(Pictures paired with source code)
------------

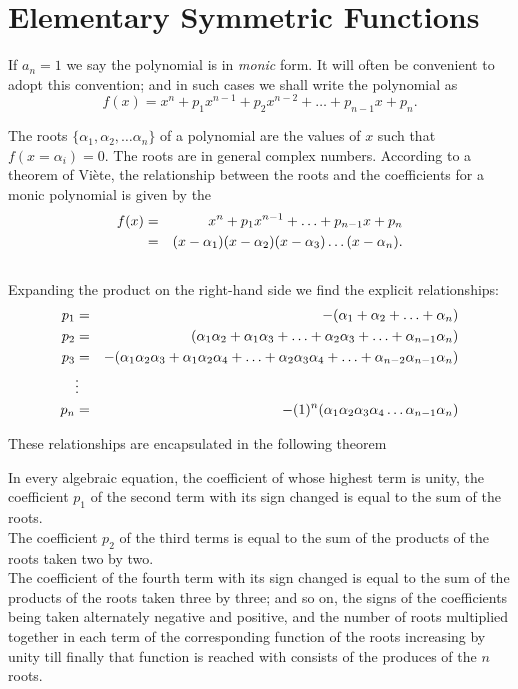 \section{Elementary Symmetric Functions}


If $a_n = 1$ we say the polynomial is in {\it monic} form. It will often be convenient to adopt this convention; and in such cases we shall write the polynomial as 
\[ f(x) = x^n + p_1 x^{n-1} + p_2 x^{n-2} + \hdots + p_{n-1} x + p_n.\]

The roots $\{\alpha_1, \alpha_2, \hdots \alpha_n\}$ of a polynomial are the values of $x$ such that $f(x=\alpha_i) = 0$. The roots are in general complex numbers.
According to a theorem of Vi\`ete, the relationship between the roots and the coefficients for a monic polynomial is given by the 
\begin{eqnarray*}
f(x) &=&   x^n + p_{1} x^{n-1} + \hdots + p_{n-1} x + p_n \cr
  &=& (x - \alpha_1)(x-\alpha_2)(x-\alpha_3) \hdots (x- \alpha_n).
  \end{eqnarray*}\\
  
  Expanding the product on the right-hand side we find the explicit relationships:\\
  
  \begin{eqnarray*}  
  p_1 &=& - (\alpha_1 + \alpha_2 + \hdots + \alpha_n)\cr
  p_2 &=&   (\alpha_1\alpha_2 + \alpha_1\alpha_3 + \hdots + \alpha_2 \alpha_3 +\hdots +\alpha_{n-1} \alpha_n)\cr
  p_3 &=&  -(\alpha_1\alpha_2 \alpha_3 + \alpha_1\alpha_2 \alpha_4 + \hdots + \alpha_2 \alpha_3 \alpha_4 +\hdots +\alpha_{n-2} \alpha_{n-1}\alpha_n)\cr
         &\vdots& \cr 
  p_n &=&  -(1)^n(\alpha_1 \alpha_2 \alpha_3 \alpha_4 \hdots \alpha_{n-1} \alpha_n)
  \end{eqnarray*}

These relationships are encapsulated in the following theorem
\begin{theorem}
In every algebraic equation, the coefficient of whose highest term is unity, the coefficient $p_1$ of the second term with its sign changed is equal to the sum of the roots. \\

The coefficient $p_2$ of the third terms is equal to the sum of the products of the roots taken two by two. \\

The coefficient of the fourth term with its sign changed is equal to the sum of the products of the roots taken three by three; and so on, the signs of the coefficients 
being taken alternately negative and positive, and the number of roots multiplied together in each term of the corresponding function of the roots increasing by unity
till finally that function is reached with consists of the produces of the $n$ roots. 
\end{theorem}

------------

• TRY IT: In the records above, find the line with "In every algebraic"; write out exactly that line and each one after it, stopping after the line with "The coefficient $p_2$".

• SOLUTION TO THE PROBLEM:
In every algebraic equation, the coefficient of whose highest term is unity, the coefficient $p_1$ of the second term with its sign changed is equal to the sum of the roots. \\

The coefficient $p_2$ of the third terms is equal to the sum of the products of the roots taken two by two. \\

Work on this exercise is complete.